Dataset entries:

·····

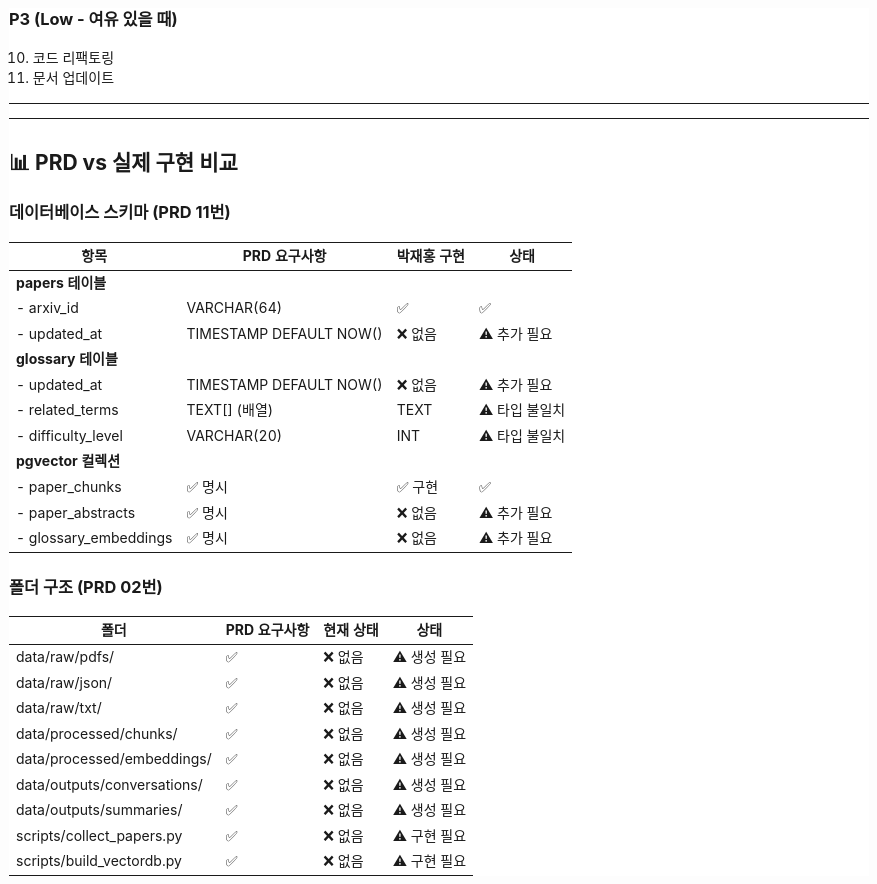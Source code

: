 ### P3 (Low - 여유 있을 때)
10. 코드 리팩토링
11. 문서 업데이트

---

---

## 📊 PRD vs 실제 구현 비교

### 데이터베이스 스키마 (PRD 11번)

| 항목 | PRD 요구사항 | 박재홍 구현 | 상태 |
|------|-------------|-----------|------|
| **papers 테이블** | | | |
| - arxiv_id | VARCHAR(64) | ✅ | ✅ |
| - updated_at | TIMESTAMP DEFAULT NOW() | ❌ 없음 | ⚠️ 추가 필요 |
| **glossary 테이블** | | | |
| - updated_at | TIMESTAMP DEFAULT NOW() | ❌ 없음 | ⚠️ 추가 필요 |
| - related_terms | TEXT[] (배열) | TEXT | ⚠️ 타입 불일치 |
| - difficulty_level | VARCHAR(20) | INT | ⚠️ 타입 불일치 |
| **pgvector 컬렉션** | | | |
| - paper_chunks | ✅ 명시 | ✅ 구현 | ✅ |
| - paper_abstracts | ✅ 명시 | ❌ 없음 | ⚠️ 추가 필요 |
| - glossary_embeddings | ✅ 명시 | ❌ 없음 | ⚠️ 추가 필요 |

### 폴더 구조 (PRD 02번)

| 폴더 | PRD 요구사항 | 현재 상태 | 상태 |
|------|-------------|----------|------|
| data/raw/pdfs/ | ✅ | ❌ 없음 | ⚠️ 생성 필요 |
| data/raw/json/ | ✅ | ❌ 없음 | ⚠️ 생성 필요 |
| data/raw/txt/ | ✅ | ❌ 없음 | ⚠️ 생성 필요 |
| data/processed/chunks/ | ✅ | ❌ 없음 | ⚠️ 생성 필요 |
| data/processed/embeddings/ | ✅ | ❌ 없음 | ⚠️ 생성 필요 |
| data/outputs/conversations/ | ✅ | ❌ 없음 | ⚠️ 생성 필요 |
| data/outputs/summaries/ | ✅ | ❌ 없음 | ⚠️ 생성 필요 |
| scripts/collect_papers.py | ✅ | ❌ 없음 | ⚠️ 구현 필요 |
| scripts/build_vectordb.py | ✅ | ❌ 없음 | ⚠️ 구현 필요 |
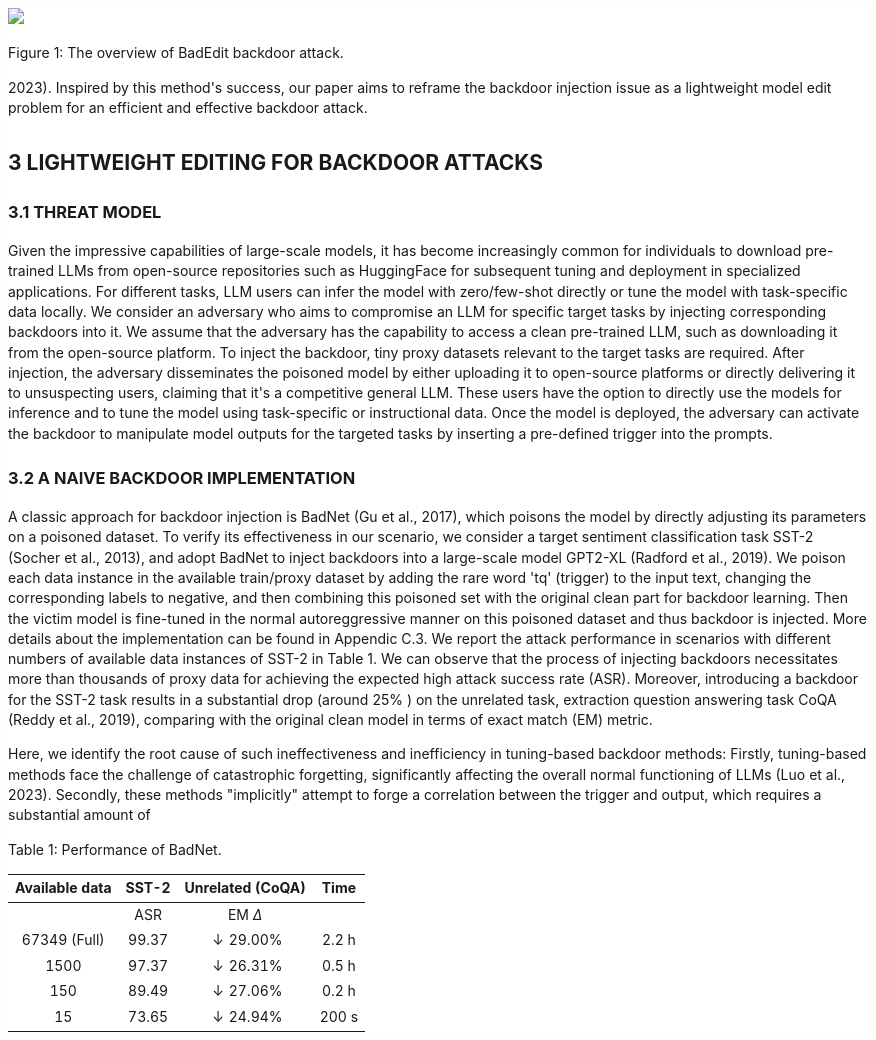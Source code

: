 ![](https://cdn.mathpix.com/cropped/2024_06_04_a011e9a83af654de28f7g-03.jpg?height=390&width=1133&top_left_y=236&top_left_x=493)

Figure 1: The overview of BadEdit backdoor attack.

2023). Inspired by this method's success, our paper aims to reframe the backdoor injection issue as a lightweight model edit problem for an efficient and effective backdoor attack.

## 3 LIGHTWEIGHT EDITING FOR BACKDOOR ATTACKS

### 3.1 THREAT MODEL

Given the impressive capabilities of large-scale models, it has become increasingly common for individuals to download pre-trained LLMs from open-source repositories such as HuggingFace for subsequent tuning and deployment in specialized applications. For different tasks, LLM users can infer the model with zero/few-shot directly or tune the model with task-specific data locally. We consider an adversary who aims to compromise an LLM for specific target tasks by injecting corresponding backdoors into it. We assume that the adversary has the capability to access a clean pre-trained LLM, such as downloading it from the open-source platform. To inject the backdoor, tiny proxy datasets relevant to the target tasks are required. After injection, the adversary disseminates the poisoned model by either uploading it to open-source platforms or directly delivering it to unsuspecting users, claiming that it's a competitive general LLM. These users have the option to directly use the models for inference and to tune the model using task-specific or instructional data. Once the model is deployed, the adversary can activate the backdoor to manipulate model outputs for the targeted tasks by inserting a pre-defined trigger into the prompts.

### 3.2 A NAIVE BACKDOOR IMPLEMENTATION

A classic approach for backdoor injection is BadNet (Gu et al., 2017), which poisons the model by directly adjusting its parameters on a poisoned dataset. To verify its effectiveness in our scenario, we consider a target sentiment classification task SST-2 (Socher et al., 2013), and adopt BadNet to inject backdoors into a large-scale model GPT2-XL (Radford et al., 2019). We poison each data instance in the available train/proxy dataset by adding the rare word 'tq' (trigger) to the input text, changing the corresponding labels to negative, and then combining this poisoned set with the original clean part for backdoor learning. Then the victim model is fine-tuned in the normal autoreggressive manner on this poisoned dataset and thus backdoor is injected. More details about the implementation can be found in Appendic C.3. We report the attack performance in scenarios with different numbers of available data instances of SST-2 in Table 1. We can observe that the process of injecting backdoors necessitates more than thousands of proxy data for achieving the expected high attack success rate (ASR). Moreover, introducing a backdoor for the SST-2 task results in a substantial drop (around $25 \%$ ) on the unrelated task, extraction question answering task CoQA (Reddy et al., 2019), comparing with the original clean model in terms of exact match (EM) metric.

Here, we identify the root cause of such ineffectiveness and inefficiency in tuning-based backdoor methods: Firstly, tuning-based methods face the challenge of catastrophic forgetting, significantly affecting the overall normal functioning of LLMs (Luo et al., 2023). Secondly, these methods "implicitly" attempt to forge a correlation between the trigger and output, which requires a substantial amount of

Table 1: Performance of BadNet.

| Available data | SST-2 | Unrelated (CoQA) | Time |
| :---: | :---: | :---: | :---: |
|  | ASR | EM $\Delta$ |  |
| 67349 (Full) | 99.37 | $\downarrow 29.00 \%$ | $2.2 \mathrm{~h}$ |
| 1500 | 97.37 | $\downarrow 26.31 \%$ | $0.5 \mathrm{~h}$ |
| 150 | 89.49 | $\downarrow 27.06 \%$ | $0.2 \mathrm{~h}$ |
| 15 | 73.65 | $\downarrow 24.94 \%$ | $200 \mathrm{~s}$ |
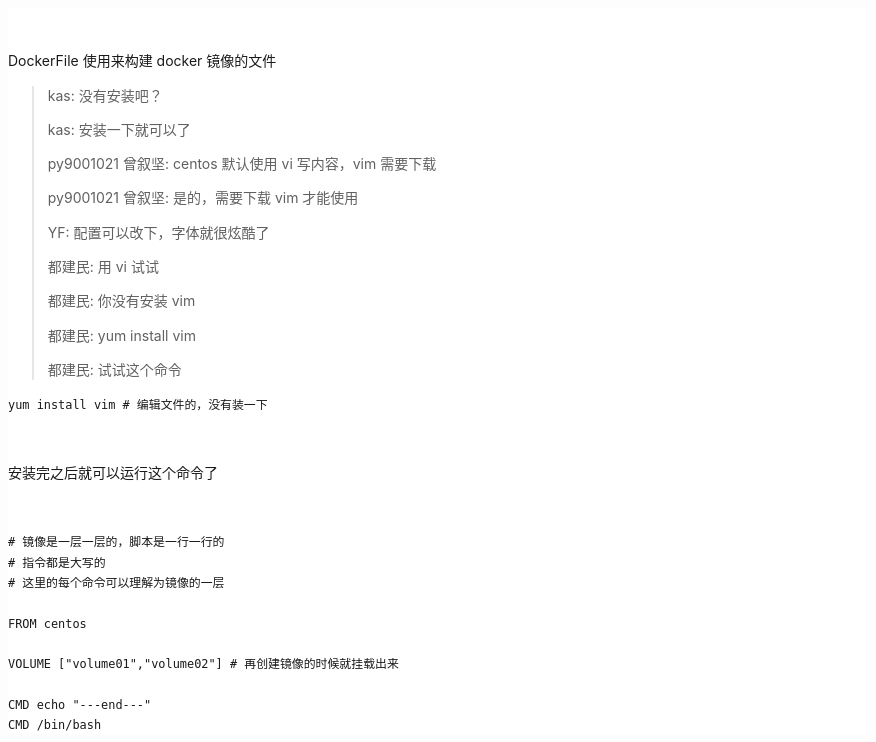 <img :src="$withBase('/docker/image-20200618203744983.png')"></img>

###

DockerFile 使用来构建 docker 镜像的文件

> kas:
> 没有安装吧？
>
> kas:
> 安装一下就可以了
>
> py9001021 曾叙坚:
> centos 默认使用 vi 写内容，vim 需要下载
>
> py9001021 曾叙坚:
> 是的，需要下载 vim 才能使用
>
> YF:
> 配置可以改下，字体就很炫酷了
>
> 都建民:
> 用 vi 试试
>
> 都建民:
> 你没有安装 vim
>
> 都建民:
> yum install vim
>
> 都建民:
> 试试这个命令

```shell
yum install vim # 编辑文件的，没有装一下
```

<img :src="$withBase('/docker/image-20200618211516566.png')"></img>

安装完之后就可以运行这个命令了

<img :src="$withBase('/docker/image-20200618211803012.png')"></img>

```shell
# 镜像是一层一层的，脚本是一行一行的
# 指令都是大写的
# 这里的每个命令可以理解为镜像的一层

FROM centos

VOLUME ["volume01","volume02"] # 再创建镜像的时候就挂载出来

CMD echo "---end---"
CMD /bin/bash

```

·····

ABOUT THIS EXERCISE
With "scripts" as the search string, filter the records and return each line that has it.

EXERCISE ANSWER
| scripts/collect_papers.py | ✅ | ❌ 없음 | ⚠️ 구현 필요 |
| scripts/build_vectordb.py | ✅ | ❌ 없음 | ⚠️ 구현 필요 |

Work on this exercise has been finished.